Son épouse, enseignante d’Histoire-Géographie, était restée en Mauritanie avec leurs quatre enfants. Atteinte d’un cancer, elle ne peut plus supporter d’élever ses enfants seule, alors que le dernier, trisomique, souffre de problèmes respiratoires de plus en plus importants. En 2019, toute la famille rejoint donc la France et la femme de Sidi Mohamed est prise en charge à l’hôpital d’Agen.
A six, ils aménagent dans un plus grand appartement où, rapidement, les relations avec le voisinage se dégradent. Dans la nuit, Sidi Mohamed appelle la police pour tapage nocturne. Le lendemain matin, il est agressé au couteau au thorax pour le voisin bruyant. Si ce dernier est condamné, ses proches ne veulent pas en rester là, ce contraint la famille mauritanienne à partir, « le plus loin possible » aurait conseillé un policier.
« J’ai décidé de venir à Bordeaux et, bien sûr, j’ai perdu mon travail. Nous avons dormi dans la voiture sur le parking de l’hôpital, jusqu’à ce que la Fondation Abbé Pierre s’occupe de notre cas » raconte le père de famille.
Logement d’abord, mais sans le gouvernement
La nouvelle page de la famille de Sidi Mohamed s’écrit grâce à une coopération entre la Fondation Abbé Pierre, Les Gratuits Gironde Solidarité, et Aquitanis. Le bailleur social a ouvert les portes d’un pavillon à Lormont où les quatre enfants sont scolarisés et où le père de famille exerce le métier de chauffeur-livreur. Cette grande maison avec jardin a été ravagée par un incendie auparavant, et même si des problèmes d’humidité persistent sur certains murs, elle a été rénovée et mise à disposition pour un loyer mensuel de 850€.

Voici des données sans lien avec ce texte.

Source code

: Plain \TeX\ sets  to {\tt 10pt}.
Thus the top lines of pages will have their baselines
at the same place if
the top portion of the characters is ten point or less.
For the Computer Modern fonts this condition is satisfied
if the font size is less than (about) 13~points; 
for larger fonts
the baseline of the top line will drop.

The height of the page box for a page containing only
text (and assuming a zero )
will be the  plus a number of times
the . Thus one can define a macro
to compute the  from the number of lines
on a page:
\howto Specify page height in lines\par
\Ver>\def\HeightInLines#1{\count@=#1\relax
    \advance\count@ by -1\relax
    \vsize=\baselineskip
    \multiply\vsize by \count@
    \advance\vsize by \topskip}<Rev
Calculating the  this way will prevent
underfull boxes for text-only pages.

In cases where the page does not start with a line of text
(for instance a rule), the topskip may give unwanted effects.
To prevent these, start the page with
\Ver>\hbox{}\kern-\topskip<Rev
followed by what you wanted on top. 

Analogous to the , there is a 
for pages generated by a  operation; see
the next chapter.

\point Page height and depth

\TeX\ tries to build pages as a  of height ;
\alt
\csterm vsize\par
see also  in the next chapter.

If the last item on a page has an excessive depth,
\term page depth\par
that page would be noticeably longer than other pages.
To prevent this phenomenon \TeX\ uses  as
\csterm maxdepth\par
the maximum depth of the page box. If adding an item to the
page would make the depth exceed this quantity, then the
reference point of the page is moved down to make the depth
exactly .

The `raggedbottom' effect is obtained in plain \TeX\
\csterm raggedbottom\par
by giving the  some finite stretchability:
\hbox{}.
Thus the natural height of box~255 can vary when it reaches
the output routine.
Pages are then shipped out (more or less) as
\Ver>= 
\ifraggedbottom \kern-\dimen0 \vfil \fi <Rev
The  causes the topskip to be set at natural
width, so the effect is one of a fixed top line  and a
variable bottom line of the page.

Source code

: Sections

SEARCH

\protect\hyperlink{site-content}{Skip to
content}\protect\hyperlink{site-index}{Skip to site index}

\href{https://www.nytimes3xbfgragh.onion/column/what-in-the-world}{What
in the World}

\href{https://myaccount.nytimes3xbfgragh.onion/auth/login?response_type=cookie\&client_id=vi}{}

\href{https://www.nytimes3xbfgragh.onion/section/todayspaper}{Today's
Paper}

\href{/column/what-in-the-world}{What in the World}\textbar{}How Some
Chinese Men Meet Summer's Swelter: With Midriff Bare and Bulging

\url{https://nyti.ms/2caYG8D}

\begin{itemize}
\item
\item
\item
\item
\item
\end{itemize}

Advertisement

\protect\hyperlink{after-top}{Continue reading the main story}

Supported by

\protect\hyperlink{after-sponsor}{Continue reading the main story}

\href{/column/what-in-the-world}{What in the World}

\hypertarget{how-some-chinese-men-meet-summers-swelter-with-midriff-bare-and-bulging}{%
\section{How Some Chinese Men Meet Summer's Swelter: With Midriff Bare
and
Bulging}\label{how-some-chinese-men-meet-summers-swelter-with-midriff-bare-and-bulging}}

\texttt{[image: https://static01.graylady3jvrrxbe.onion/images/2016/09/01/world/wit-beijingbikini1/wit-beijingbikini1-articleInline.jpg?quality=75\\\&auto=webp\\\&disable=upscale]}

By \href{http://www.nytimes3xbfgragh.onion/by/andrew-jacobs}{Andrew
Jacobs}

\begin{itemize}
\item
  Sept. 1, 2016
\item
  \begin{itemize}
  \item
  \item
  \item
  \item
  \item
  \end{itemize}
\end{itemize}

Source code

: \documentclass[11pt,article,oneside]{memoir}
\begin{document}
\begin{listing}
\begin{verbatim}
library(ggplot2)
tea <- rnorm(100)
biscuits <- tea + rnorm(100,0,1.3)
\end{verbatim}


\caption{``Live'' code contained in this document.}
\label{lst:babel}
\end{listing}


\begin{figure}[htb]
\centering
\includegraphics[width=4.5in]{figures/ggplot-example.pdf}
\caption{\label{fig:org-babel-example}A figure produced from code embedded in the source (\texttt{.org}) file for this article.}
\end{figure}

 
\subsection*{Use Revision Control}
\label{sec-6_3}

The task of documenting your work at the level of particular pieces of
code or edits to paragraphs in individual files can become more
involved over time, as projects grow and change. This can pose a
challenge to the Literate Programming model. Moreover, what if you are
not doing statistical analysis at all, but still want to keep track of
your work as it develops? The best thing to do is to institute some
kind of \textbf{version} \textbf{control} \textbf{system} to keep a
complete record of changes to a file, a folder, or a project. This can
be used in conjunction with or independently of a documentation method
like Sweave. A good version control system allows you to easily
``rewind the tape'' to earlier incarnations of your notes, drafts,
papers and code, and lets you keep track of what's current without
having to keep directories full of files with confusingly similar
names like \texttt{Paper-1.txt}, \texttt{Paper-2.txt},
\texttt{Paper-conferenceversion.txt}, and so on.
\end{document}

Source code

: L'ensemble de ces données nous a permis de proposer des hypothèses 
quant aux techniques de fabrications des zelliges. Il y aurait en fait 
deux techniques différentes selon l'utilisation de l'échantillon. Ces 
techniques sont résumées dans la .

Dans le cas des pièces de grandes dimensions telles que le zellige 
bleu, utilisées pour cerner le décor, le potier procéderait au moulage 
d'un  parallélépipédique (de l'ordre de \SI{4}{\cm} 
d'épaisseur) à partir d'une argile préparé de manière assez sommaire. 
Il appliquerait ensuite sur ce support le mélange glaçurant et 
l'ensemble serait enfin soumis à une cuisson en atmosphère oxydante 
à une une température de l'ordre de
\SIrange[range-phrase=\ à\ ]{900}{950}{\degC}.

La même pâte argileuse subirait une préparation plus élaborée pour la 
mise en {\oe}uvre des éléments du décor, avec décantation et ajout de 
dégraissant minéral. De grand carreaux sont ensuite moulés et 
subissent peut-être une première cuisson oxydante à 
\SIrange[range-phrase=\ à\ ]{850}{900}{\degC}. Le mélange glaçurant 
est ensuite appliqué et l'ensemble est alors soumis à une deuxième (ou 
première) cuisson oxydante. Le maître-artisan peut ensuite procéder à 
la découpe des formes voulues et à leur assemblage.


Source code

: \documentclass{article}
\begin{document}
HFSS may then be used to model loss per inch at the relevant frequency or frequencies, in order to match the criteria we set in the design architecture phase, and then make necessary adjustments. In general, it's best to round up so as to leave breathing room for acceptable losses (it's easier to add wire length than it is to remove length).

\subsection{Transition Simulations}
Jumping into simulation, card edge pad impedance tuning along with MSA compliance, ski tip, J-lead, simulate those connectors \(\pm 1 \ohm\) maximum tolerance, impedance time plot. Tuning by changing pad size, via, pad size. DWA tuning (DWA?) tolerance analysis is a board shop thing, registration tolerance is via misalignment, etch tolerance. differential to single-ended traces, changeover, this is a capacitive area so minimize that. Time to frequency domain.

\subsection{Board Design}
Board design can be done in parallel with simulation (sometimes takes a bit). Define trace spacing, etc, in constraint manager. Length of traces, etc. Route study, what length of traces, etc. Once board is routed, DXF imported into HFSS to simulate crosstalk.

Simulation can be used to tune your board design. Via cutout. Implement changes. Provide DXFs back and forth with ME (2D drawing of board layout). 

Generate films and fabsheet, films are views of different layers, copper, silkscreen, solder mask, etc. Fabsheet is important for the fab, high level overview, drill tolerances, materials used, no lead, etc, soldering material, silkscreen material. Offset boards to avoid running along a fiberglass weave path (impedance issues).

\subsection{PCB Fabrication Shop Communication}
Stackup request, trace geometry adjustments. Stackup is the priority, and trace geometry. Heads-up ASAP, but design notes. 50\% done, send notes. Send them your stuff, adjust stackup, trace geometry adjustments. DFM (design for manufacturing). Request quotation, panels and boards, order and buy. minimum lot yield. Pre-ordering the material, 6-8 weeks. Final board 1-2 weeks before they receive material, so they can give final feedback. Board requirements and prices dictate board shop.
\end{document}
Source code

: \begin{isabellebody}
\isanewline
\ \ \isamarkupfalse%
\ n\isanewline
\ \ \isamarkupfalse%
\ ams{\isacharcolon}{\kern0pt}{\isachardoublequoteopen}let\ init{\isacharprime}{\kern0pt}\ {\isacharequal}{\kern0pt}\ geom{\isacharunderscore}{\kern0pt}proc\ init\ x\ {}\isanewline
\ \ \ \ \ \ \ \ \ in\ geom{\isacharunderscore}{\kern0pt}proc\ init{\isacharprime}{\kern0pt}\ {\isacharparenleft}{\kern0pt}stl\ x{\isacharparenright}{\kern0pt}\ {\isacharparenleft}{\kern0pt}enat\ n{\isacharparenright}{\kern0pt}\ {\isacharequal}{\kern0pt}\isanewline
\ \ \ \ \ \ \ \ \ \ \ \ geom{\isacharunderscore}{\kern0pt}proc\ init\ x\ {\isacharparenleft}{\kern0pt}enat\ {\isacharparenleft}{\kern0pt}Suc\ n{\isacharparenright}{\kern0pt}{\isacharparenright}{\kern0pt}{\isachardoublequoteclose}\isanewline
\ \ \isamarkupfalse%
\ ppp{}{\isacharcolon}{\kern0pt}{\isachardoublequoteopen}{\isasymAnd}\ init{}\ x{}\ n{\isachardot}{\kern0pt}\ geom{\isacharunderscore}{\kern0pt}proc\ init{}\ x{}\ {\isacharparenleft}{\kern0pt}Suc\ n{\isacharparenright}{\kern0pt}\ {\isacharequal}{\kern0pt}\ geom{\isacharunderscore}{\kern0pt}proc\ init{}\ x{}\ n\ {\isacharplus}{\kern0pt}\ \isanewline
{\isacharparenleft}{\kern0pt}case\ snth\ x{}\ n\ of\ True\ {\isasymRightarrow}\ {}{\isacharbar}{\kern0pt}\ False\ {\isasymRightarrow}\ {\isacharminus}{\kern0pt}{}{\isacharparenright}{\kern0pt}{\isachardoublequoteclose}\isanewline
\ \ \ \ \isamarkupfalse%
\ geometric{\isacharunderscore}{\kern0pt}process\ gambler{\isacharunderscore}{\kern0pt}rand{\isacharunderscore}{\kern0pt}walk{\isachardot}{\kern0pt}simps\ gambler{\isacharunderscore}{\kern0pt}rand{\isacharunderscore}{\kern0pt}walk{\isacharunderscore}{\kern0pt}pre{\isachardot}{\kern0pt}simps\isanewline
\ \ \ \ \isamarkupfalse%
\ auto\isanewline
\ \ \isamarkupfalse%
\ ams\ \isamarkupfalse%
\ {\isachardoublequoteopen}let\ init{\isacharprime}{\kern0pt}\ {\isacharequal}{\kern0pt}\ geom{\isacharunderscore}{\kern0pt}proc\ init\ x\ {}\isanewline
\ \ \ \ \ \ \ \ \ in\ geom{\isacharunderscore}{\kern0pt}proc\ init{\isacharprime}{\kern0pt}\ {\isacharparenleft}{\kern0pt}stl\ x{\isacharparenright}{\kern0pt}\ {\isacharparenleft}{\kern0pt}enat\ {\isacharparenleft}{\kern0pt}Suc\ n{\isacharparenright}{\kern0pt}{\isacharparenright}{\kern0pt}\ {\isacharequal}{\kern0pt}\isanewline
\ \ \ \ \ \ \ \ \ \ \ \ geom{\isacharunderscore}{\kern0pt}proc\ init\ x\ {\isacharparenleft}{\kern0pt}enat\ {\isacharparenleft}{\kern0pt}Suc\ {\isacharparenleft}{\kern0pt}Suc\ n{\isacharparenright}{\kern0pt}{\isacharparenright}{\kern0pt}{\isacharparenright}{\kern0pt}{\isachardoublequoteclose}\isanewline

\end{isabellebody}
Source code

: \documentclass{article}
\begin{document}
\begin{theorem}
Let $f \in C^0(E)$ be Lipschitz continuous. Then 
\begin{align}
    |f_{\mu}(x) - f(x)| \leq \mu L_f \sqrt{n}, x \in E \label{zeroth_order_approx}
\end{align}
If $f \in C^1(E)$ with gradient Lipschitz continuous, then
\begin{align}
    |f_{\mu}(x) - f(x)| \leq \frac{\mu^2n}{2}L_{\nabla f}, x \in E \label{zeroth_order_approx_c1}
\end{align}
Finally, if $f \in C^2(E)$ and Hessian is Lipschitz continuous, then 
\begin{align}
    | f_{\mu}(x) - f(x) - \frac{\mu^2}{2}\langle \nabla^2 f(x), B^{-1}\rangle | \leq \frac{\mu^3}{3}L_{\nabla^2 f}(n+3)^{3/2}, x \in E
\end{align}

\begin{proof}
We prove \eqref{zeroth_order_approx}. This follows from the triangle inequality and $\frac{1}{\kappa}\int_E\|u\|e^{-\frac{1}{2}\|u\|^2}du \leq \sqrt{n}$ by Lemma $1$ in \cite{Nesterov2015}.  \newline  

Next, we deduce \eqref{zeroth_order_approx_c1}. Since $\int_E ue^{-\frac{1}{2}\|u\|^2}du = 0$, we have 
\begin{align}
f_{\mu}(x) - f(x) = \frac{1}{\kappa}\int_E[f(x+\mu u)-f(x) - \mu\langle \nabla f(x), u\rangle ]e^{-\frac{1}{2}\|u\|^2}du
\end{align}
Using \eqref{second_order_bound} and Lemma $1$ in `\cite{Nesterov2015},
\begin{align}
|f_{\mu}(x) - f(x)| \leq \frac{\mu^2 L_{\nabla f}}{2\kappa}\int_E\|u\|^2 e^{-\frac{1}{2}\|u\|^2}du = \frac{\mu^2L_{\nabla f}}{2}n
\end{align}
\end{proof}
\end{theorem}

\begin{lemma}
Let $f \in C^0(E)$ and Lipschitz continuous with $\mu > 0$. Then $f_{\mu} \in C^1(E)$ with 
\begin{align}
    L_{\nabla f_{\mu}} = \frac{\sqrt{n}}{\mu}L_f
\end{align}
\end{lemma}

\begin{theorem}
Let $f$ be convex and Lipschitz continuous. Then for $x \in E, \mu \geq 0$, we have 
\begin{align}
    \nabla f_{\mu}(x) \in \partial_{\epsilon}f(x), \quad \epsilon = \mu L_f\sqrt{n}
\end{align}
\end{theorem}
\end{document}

« Notre offre existe depuis 2005 avec le pôle “Habitats Spécifiques“, précise Claire Gelain, responsable du Pôle gestion locative et solidarités chez Aquitanis. Nous avons aujourd’hui 500 logements de ce type grâce au dispositif financier RHI [résorption de l’habitat insalubre, NDLR]. Sur ce patrimoine diffus, il y a aussi des opérations de sédentarisation des gens de voyage, comme des opérations pour loger les plus précaires. Ce terme englobe plusieurs profils : public en errance, public jeune, public que la crise Covid a mis en exergue, sans oublier les séniors de plus en plus fragiles. »
Pour Aquitanis, le recours à des associations sur le terrain est indispensable « pour permettre l’accès au bail direct avec une solution sur mesure ». Le bailleur propose des logements vacants, souvent dégradés. Le partenariat avec des associations comme la Fondation Abbé Pierre et les Compagnons bâtisseurs permet d’alléger la facture des travaux, et in fine de proposer des logements vraiment abordables.
Quel bilan pour l’opération Logement d’abord ?
La préfecture de la Gironde dresse un « bilan positif » de l’opération « Logement d’abord », rebaptisée « De la rue au logement », qui aurait permis de « faire rentrer plus de 300 personnes dans un parcours résidentiel ». Cela inclut des personnes qui ont eu un accès facilité au logement social. « Mais on s’est rendu compte qu’il y avait besoin de structures comme des pensions de famille ou des colocations pour ne pas passer directement à du logement social », a récemment déclaré la préfète Fabienne Buccio.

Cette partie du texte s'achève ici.